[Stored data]

- Opening Delimiter -

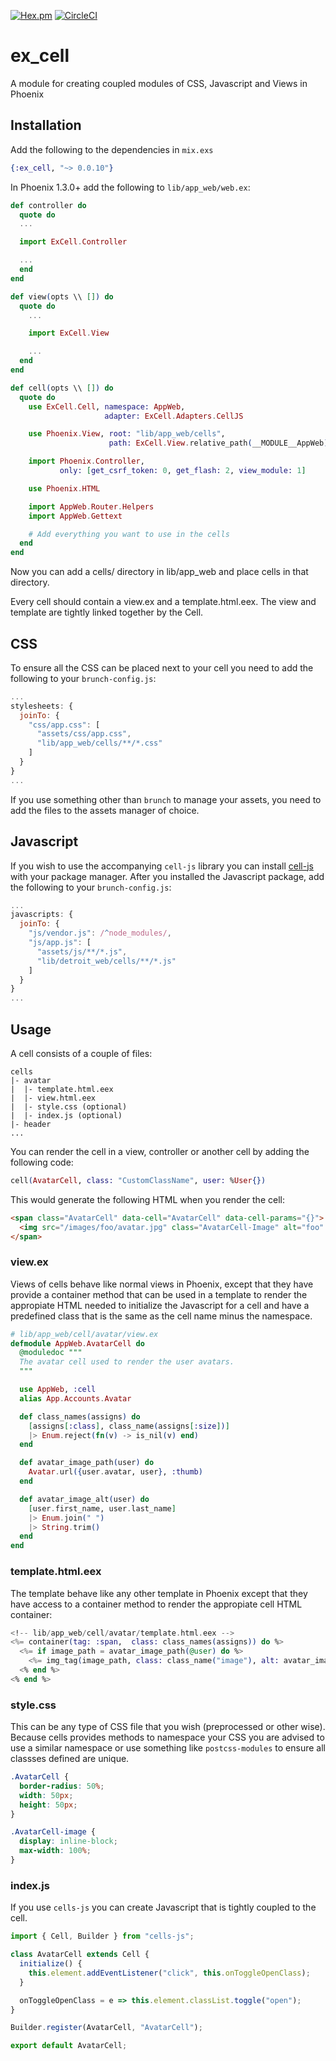 [![Hex.pm](https://img.shields.io/hexpm/v/ex_cell.svg)](https://hex.pm/packages/ex_cell)
[![CircleCI](https://circleci.com/gh/DefactoSoftware/ex_cell/tree/master.svg?style=shield)](https://circleci.com/gh/DefactoSoftware/ex_cell)

# ex_cell

A module for creating coupled modules of CSS, Javascript and Views in Phoenix

## Installation

Add the following to the dependencies in `mix.exs`

```ex
{:ex_cell, "~> 0.0.10"}
```

In Phoenix 1.3.0+ add the following to `lib/app_web/web.ex`:

```ex
def controller do
  quote do
  ...

  import ExCell.Controller

  ...
  end
end

def view(opts \\ []) do
  quote do
    ...

    import ExCell.View

    ...
  end
end

def cell(opts \\ []) do
  quote do
    use ExCell.Cell, namespace: AppWeb,
                     adapter: ExCell.Adapters.CellJS

    use Phoenix.View, root: "lib/app_web/cells",
                      path: ExCell.View.relative_path(__MODULE__AppWeb)

    import Phoenix.Controller,
           only: [get_csrf_token: 0, get_flash: 2, view_module: 1]

    use Phoenix.HTML

    import AppWeb.Router.Helpers
    import AppWeb.Gettext

    # Add everything you want to use in the cells
  end
end
```

Now you can add a cells/ directory in lib/app_web and place cells in that
directory.

Every cell should contain a view.ex and a template.html.eex. The view and
template are tightly linked together by the Cell.

## CSS

To ensure all the CSS can be placed next to your cell you need to add the
following to your `brunch-config.js`:

```js
...
stylesheets: {
  joinTo: {
    "css/app.css": [
      "assets/css/app.css",
      "lib/app_web/cells/**/*.css"
    ]
  }
}
...
```

If you use something other than `brunch` to manage your assets, you need to add
the files to the assets manager of choice.

## Javascript

If you wish to use the accompanying `cell-js` library you can install
[cell-js](https://github.com/DefactoSoftware/cells-js) with your package
manager. After you installed the Javascript package, add the following to your
`brunch-config.js`:

```js
...
javascripts: {
  joinTo: {
    "js/vendor.js": /^node_modules/,
    "js/app.js": [
      "assets/js/**/*.js",
      "lib/detroit_web/cells/**/*.js"
    ]
  }
}
...
```

## Usage

A cell consists of a couple of files:

```
cells
|- avatar
|  |- template.html.eex
|  |- view.html.eex
|  |- style.css (optional)
|  |- index.js (optional)
|- header
...
```

You can render the cell in a view, controller or another cell by adding the
following code:

```ex
cell(AvatarCell, class: "CustomClassName", user: %User{})
```

This would generate the following HTML when you render the cell:

```html
<span class="AvatarCell" data-cell="AvatarCell" data-cell-params="{}">
  <img src="/images/foo/avatar.jpg" class="AvatarCell-Image" alt="foo" />
</span>
```

### view.ex

Views of cells behave like normal views in Phoenix, except that they have
provide a container method that can be used in a template to render the
appropiate HTML needed to initialize the Javascript for a cell and have a
predefined class that is the same as the cell name minus the namespace.

```ex
# lib/app_web/cell/avatar/view.ex
defmodule AppWeb.AvatarCell do
  @moduledoc """
  The avatar cell used to render the user avatars.
  """

  use AppWeb, :cell
  alias App.Accounts.Avatar

  def class_names(assigns) do
    [assigns[:class], class_name(assigns[:size])]
    |> Enum.reject(fn(v) -> is_nil(v) end)
  end

  def avatar_image_path(user) do
    Avatar.url({user.avatar, user}, :thumb)
  end

  def avatar_image_alt(user) do
    [user.first_name, user.last_name]
    |> Enum.join(" ")
    |> String.trim()
  end
end
```

### template.html.eex

The template behave like any other template in Phoenix except that they have
access to a container method to render the appropiate cell HTML container:

```eex
<!-- lib/app_web/cell/avatar/template.html.eex -->
<%= container(tag: :span,  class: class_names(assigns)) do %>
  <%= if image_path = avatar_image_path(@user) do %>
    <%= img_tag(image_path, class: class_name("image"), alt: avatar_image_alt(@user)) %>
  <% end %>
<% end %>
```

### style.css

This can be any type of CSS file that you wish (preprocessed or other wise).
Because cells provides methods to namespace your CSS you are advised to use a
similar namespace or use something like `postcss-modules` to ensure all classses
defined are unique.

```css
.AvatarCell {
  border-radius: 50%;
  width: 50px;
  height: 50px;
}

.AvatarCell-image {
  display: inline-block;
  max-width: 100%;
}
```

### index.js

If you use `cells-js` you can create Javascript that is tightly coupled to the
cell.

```js
import { Cell, Builder } from "cells-js";

class AvatarCell extends Cell {
  initialize() {
    this.element.addEventListener("click", this.onToggleOpenClass);
  }

  onToggleOpenClass = e => this.element.classList.toggle("open");
}

Builder.register(AvatarCell, "AvatarCell");

export default AvatarCell;
```

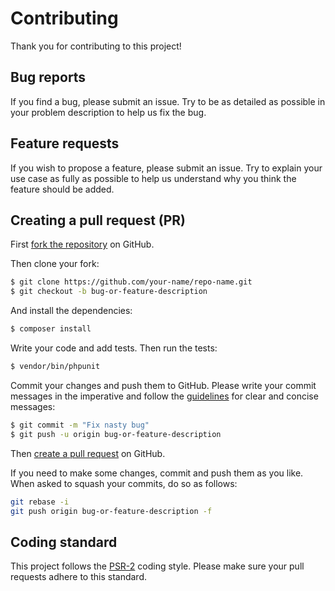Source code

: Contributing
============

Thank you for contributing to this project!

Bug reports
-----------

If you find a bug, please submit an issue. Try to be as detailed as possible
in your problem description to help us fix the bug.

Feature requests
----------------

If you wish to propose a feature, please submit an issue. Try to explain your
use case as fully as possible to help us understand why you think the feature
should be added.

Creating a pull request (PR)
----------------------------

First [fork the repository](https://help.github.com/articles/fork-a-repo/) on
GitHub.

Then clone your fork:

```bash
$ git clone https://github.com/your-name/repo-name.git
$ git checkout -b bug-or-feature-description
```

And install the dependencies:

```bash
$ composer install
```

Write your code and add tests. Then run the tests:

```bash
$ vendor/bin/phpunit
```

Commit your changes and push them to GitHub. Please write your commit messages
in the imperative and follow the [guidelines](http://tbaggery.com/2008/04/19/a-note-about-git-commit-messages.html)
for clear and concise messages:

```bash
$ git commit -m "Fix nasty bug"
$ git push -u origin bug-or-feature-description
```

Then [create a pull request](https://help.github.com/articles/creating-a-pull-request/)
on GitHub.

If you need to make some changes, commit and push them as you like. When asked
to squash your commits, do so as follows:

```bash
git rebase -i
git push origin bug-or-feature-description -f
```

Coding standard
---------------

This project follows the [PSR-2](http://www.php-fig.org/psr/psr-2/) coding style.
Please make sure your pull requests adhere to this standard.
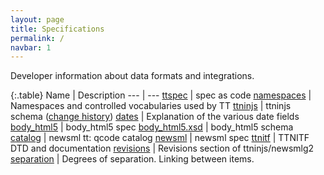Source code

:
 ```yaml
---
layout: page
title: Specifications
permalink: /
navbar: 1
---
```


Developer information about data formats and integrations.

{:.table}
Name                 | Description
---                  | ---
[ttspec][1]          | spec as code
[namespaces][2]      | Namespaces and controlled vocabularies used by TT
[ttninjs][3]         | ttninjs schema ([change history][4])
[dates][5]           | Explanation of the various date fields
[body\_html5][6]     | body\_html5 spec
[body\_html5.xsd][7] | body\_html5 schema
[catalog][8]         | newsml tt: qcode catalog
[newsml][9]          | newsml spec
[ttnitf][10]         | TTNITF DTD and documentation
[revisions][12]      | Revisions section of ttninjs/newsmlg2
[separation][13]     | Degrees of separation. Linking between items.

[1]:  http://github.com/ttab/ttspec
[2]:  http://tt.se/spec
[3]:  https://raw.githubusercontent.com/ttab/ttspec/master/ttninjs-schema_1.0.json
[4]:  https://github.com/ttab/ttspec#ttninjs-change-history
[5]:  dates.html
[6]:  body_html5.html
[7]:  https://raw.githubusercontent.com/ttab/ttspec/master/body_html5.xsd
[8]:  http://tt.se/spec/catalog/catalog.tt-g2.1_0.xml
[9]:  newsml.html
[10]: ttnitf.html
[11]: openidflow.html
[12]: revisions.html
[13]: separation.html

- Closing Delimiter -

• WHAT YOU WILL DO
Tally the lines of the records that contain the word "dates", then give only the tally.

• PROBLEM SOLUTION
2